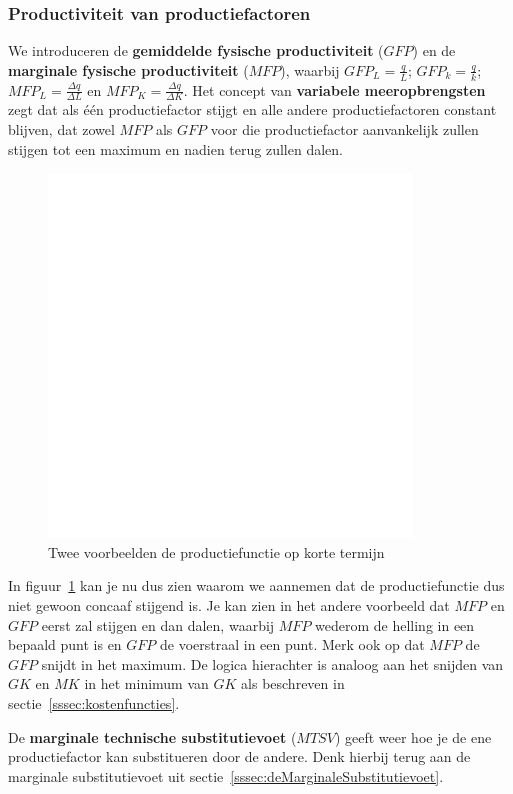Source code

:\subsubsection{Productiviteit van productiefactoren}
We introduceren de \textbf{gemiddelde fysische productiviteit} ($GFP$) en de \textbf{marginale fysische productiviteit} ($MFP$), waarbij $GFP_L = \frac{q}{L}$; $GFP_k = \frac{q}{k}$; $MFP_L = \frac{\Delta q}{\Delta L}$ en  $MFP_K = \frac{\Delta q}{\Delta K}$. Het concept van \textbf{variabele meeropbrengsten} zegt dat als \'e\'en productiefactor stijgt en alle andere productiefactoren constant blijven, dat zowel $MFP$ als $GFP$ voor die productiefactor aanvankelijk zullen stijgen tot een maximum en nadien terug zullen dalen.
\begin{figure}[htbp]
	\centering
	\includegraphics[scale=0.4]{Images/white.png}
	\caption{Twee voorbeelden de productiefunctie op korte termijn}
	\label{fig:productiefunctieKorteTermijn}
\end{figure}

In figuur~\ref{fig:productiefunctieKorteTermijn} kan je nu dus zien waarom we aannemen dat de productiefunctie dus niet gewoon concaaf stijgend is. Je kan zien in het andere voorbeeld dat $MFP$ en $GFP$ eerst zal stijgen en dan dalen, waarbij $MFP$ wederom de helling in een bepaald punt is en $GFP$ de voerstraal in een punt. Merk ook op dat $MFP$ de $GFP$ snijdt in het maximum. De logica hierachter is analoog aan het snijden van $GK$ en $MK$ in het minimum van $GK$ als beschreven in sectie~\ref{sssec:kostenfuncties}.

De \textbf{marginale technische substitutievoet} ($MTSV$) geeft weer hoe je de ene productiefactor kan substitueren door de andere. Denk hierbij terug aan de marginale substitutievoet uit sectie~\ref{sssec:deMarginaleSubstitutievoet}.

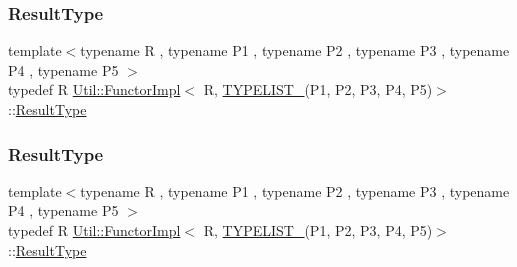 \mbox{\label{classUtil_1_1FunctorImpl_3_01R_00_01TYPELIST__5_07P1_00_01P2_00_01P3_00_01P4_00_01P5_08_4_ad1b291756f0f94ecde300b4a2ea9ce14}} 
\subsubsection{\texorpdfstring{ResultType}{ResultType}\hspace{0.1cm}{\footnotesize\ttfamily [2/3]}}
{\footnotesize\ttfamily template$<$typename R , typename P1 , typename P2 , typename P3 , typename P4 , typename P5 $>$ \\
typedef R \mbox{\hyperlink{classUtil_1_1FunctorImpl}{Util\+::\+Functor\+Impl}}$<$ R, \mbox{\hyperlink{adat__devel__install_2include_2adat_2typelist_8h_aad5d9b3c82c8503c85c625acd41c0a2f}{T\+Y\+P\+E\+L\+I\+S\+T\+\_}}(P1, P2, P3, P4, P5)$>$\+::\mbox{\hyperlink{structUtil_1_1Private_1_1FunctorImplBase_a5e95fd30fdd89f3c5080b68ab5891bc3}{Result\+Type}}}

\mbox{\label{classUtil_1_1FunctorImpl_3_01R_00_01TYPELIST__5_07P1_00_01P2_00_01P3_00_01P4_00_01P5_08_4_ad1b291756f0f94ecde300b4a2ea9ce14}} 
\subsubsection{\texorpdfstring{ResultType}{ResultType}\hspace{0.1cm}{\footnotesize\ttfamily [3/3]}}
{\footnotesize\ttfamily template$<$typename R , typename P1 , typename P2 , typename P3 , typename P4 , typename P5 $>$ \\
typedef R \mbox{\hyperlink{classUtil_1_1FunctorImpl}{Util\+::\+Functor\+Impl}}$<$ R, \mbox{\hyperlink{adat__devel__install_2include_2adat_2typelist_8h_aad5d9b3c82c8503c85c625acd41c0a2f}{T\+Y\+P\+E\+L\+I\+S\+T\+\_}}(P1, P2, P3, P4, P5)$>$\+::\mbox{\hyperlink{structUtil_1_1Private_1_1FunctorImplBase_a5e95fd30fdd89f3c5080b68ab5891bc3}{Result\+Type}}}



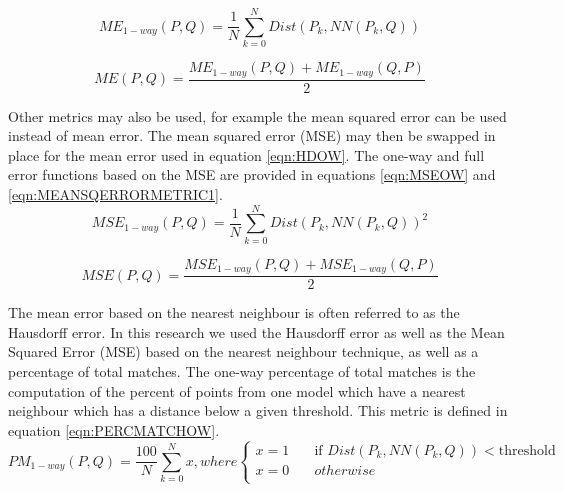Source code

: \begin{equation} \label{eqn:HDOW}
ME_{1-way}(P, Q) = \frac{1}{N}\sum_{k=0}^{N} Dist(P_k, NN(P_k, Q))
\end{equation}


\begin{equation} \label{eqn:MEANERRORMETRIC1}
ME(P, Q) = \frac{ME_{1-way}(P,Q) + ME_{1-way}(Q,P)}{2}
\end{equation}

Other metrics may also be used, for example the mean squared error can be used instead of mean error. The mean squared error (MSE) may then be swapped in place for the mean error used in equation \ref{eqn:HDOW}. The one-way and full error functions based on the MSE are provided in equations \ref{eqn:MSEOW} and \ref{eqn:MEANSQERRORMETRIC1}. \\


\begin{equation} \label{eqn:MSEOW}
MSE_{1-way}(P, Q) = \frac{1}{N}\sum_{k=0}^{N} Dist(P_k, NN(P_k, Q))^2
\end{equation}


\begin{equation} \label{eqn:MEANSQERRORMETRIC1}
MSE(P,Q) = \frac{MSE_{1-way}(P,Q) + MSE_{1-way}(Q,P)}{2}
\end{equation}


The mean error based on the nearest neighbour is often referred to as the Hausdorff error. In this research we used the Hausdorff error as well as the Mean Squared Error (MSE) based on the nearest neighbour technique, as well as a percentage of total matches. The one-way percentage of total matches is the computation of the percent of points from one model which have a nearest neighbour which has a distance below a given threshold. This metric is defined in equation \ref{eqn:PERCMATCHOW}. \\

\begin{equation} \label{eqn:PERCMATCHOW}
PM_{1-way}(P, Q) = \frac{100}{N}\sum_{k=0}^{N} x, where
  \begin{cases}
    x=1       & \quad \text{if } Dist(P_k,NN(P_k,Q)) < \text{threshold}\\
    x=0  & \quad otherwise\\
  \end{cases}
\end{equation}

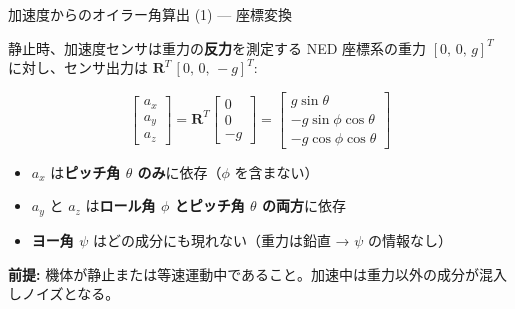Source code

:\begin{frame}{加速度からのオイラー角算出 (1) --- 座標変換}

  \begin{block}{静止時、加速度センサは重力の\textbf{反力}を測定する}
    {\small
    NED 座標系の重力 $[0,\,0,\,g]^T$ に対し、センサ出力は $\mathbf{R}^T\,[0,\,0,\,-g]^T$:
    }
  \end{block}

  {\small
  \[
  \begin{bmatrix} a_x \\ a_y \\ a_z \end{bmatrix}
  = \mathbf{R}^T
  \begin{bmatrix} 0 \\ 0 \\ -g \end{bmatrix}
  = \begin{bmatrix}
    g\sin\theta \\
    -g\sin\phi\cos\theta \\
    -g\cos\phi\cos\theta
  \end{bmatrix}
  \]
  }

  \vspace{-0.3em}

  {\small
  \begin{itemize}
    \item $a_x$ は\textbf{ピッチ角 $\theta$ のみ}に依存（$\phi$ を含まない）
    \item $a_y$ と $a_z$ は\textbf{ロール角 $\phi$ とピッチ角 $\theta$ の両方}に依存
    \item \textbf{ヨー角 $\psi$} はどの成分にも現れない（重力は鉛直 → $\psi$ の情報なし）
  \end{itemize}
  }

  \vspace{0.3em}

  {\footnotesize
  \textbf{前提:} 機体が静止または等速運動中であること。加速中は重力以外の成分が混入しノイズとなる。
  }
\end{frame}

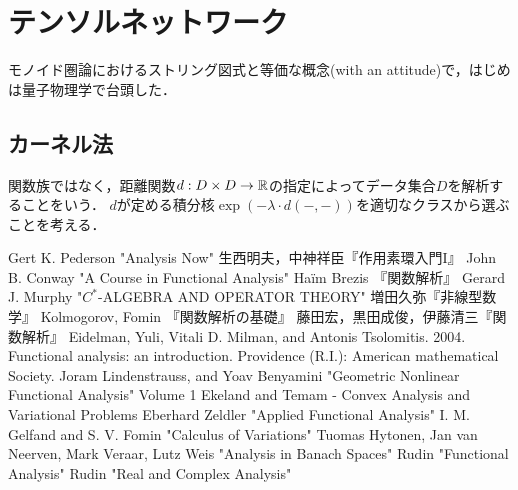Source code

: \documentclass[uplatex,dvipdfmx]{jsreport}
\begin{document}
\section{テンソルネットワーク}

\begin{tcolorbox}[colframe=ForestGreen, colback=ForestGreen!10!white,breakable,colbacktitle=ForestGreen!40!white,coltitle=black,fonttitle=\bfseries\sffamily,
title=]
    モノイド圏論におけるストリング図式と等価な概念(with an attitude)で，はじめは量子物理学で台頭した．
\end{tcolorbox}

\subsection{カーネル法}

\begin{tcolorbox}[colframe=ForestGreen, colback=ForestGreen!10!white,breakable,colbacktitle=ForestGreen!40!white,coltitle=black,fonttitle=\bfseries\sffamily,
title=]
    関数族ではなく，距離関数$d:D\times D\to\mathbb{R}$の指定によってデータ集合$D$を解析することをいう．
    $d$が定める積分核$\exp(-\lambda\cdot d(-,-))$を適切なクラスから選ぶことを考える．
\end{tcolorbox}

\begin{thebibliography}{99}
    Gert K. Pederson "Analysis Now"
    生西明夫，中神祥臣『作用素環入門I』
    John B. Conway "A Course in Functional Analysis"
    Haïm Brezis 『関数解析』
    Gerard J. Murphy "$C^*$-ALGEBRA AND OPERATOR THEORY"
    増田久弥『非線型数学』
    Kolmogorov, Fomin 『関数解析の基礎』
    藤田宏，黒田成俊，伊藤清三『関数解析』
    Eidelman, Yuli, Vitali D. Milman, and Antonis Tsolomitis. 2004. Functional analysis: an introduction. Providence (R.I.): American mathematical Society.
    Joram Lindenstrauss, and Yoav Benyamini "Geometric Nonlinear Functional Analysis" Volume 1
    Ekeland and Temam -  Convex Analysis and Variational Problems
    Eberhard Zeldler "Applied Functional Analysis"
    I. M. Gelfand and S. V. Fomin "Calculus of Variations"
    Tuomas Hytonen, Jan van Neerven, Mark Veraar, Lutz Weis "Analysis in Banach Spaces"
    Rudin "Functional Analysis"
    Rudin "Real and Complex Analysis"
\end{thebibliography}
\end{document}
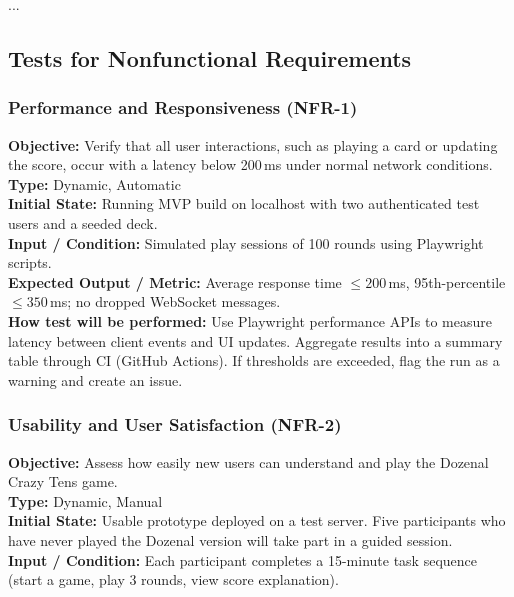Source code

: \documentclass[12pt, titlepage]{article}
\begin{document}
...

\subsection{Tests for Nonfunctional Requirements}

    \subsubsection{Performance and Responsiveness (NFR-1)}
    \textbf{Objective:} Verify that all user interactions, such as playing a card or updating the score, occur with a latency below 200\,ms under normal network conditions. \\

    \textbf{Type:} Dynamic, Automatic \\

    \textbf{Initial State:} Running MVP build on localhost with two authenticated test users and a seeded deck. \\

    \textbf{Input / Condition:} Simulated play sessions of 100 rounds using Playwright scripts. \\

    \textbf{Expected Output / Metric:} Average response time $\leq 200$\,ms, 95th-percentile $\leq 350$\,ms; no dropped WebSocket messages. \\

    \textbf{How test will be performed:}
    Use Playwright performance APIs to measure latency between client events and UI updates. Aggregate results into a summary table through CI (GitHub Actions).
    If thresholds are exceeded, flag the run as a warning and create an issue.

    \subsubsection{Usability and User Satisfaction (NFR-2)}
    \textbf{Objective:} Assess how easily new users can understand and play the Dozenal Crazy Tens game. \\

    \textbf{Type:} Dynamic, Manual \\

    \textbf{Initial State:} Usable prototype deployed on a test server. Five participants who have never played the Dozenal version will take part in a guided session. \\

    \textbf{Input / Condition:} Each participant completes a 15-minute task sequence (start a game, play 3 rounds, view score explanation). \\
\end{document}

---

Your job is to copy out every line from the records above that has the word "marginale".

We introduceren de \textbf{gemiddelde fysische productiviteit} ($GFP$) en de \textbf{marginale fysische productiviteit} ($MFP$), waarbij $GFP_L = \frac{q}{L}$; $GFP_k = \frac{q}{k}$; $MFP_L = \frac{\Delta q}{\Delta L}$ en  $MFP_K = \frac{\Delta q}{\Delta K}$. Het concept van \textbf{variabele meeropbrengsten} zegt dat als \'e\'en productiefactor stijgt en alle andere productiefactoren constant blijven, dat zowel $MFP$ als $GFP$ voor die productiefactor aanvankelijk zullen stijgen tot een maximum en nadien terug zullen dalen.
De \textbf{marginale technische substitutievoet} ($MTSV$) geeft weer hoe je de ene productiefactor kan substitueren door de andere. Denk hierbij terug aan de marginale substitutievoet uit sectie~\ref{sssec:deMarginaleSubstitutievoet}.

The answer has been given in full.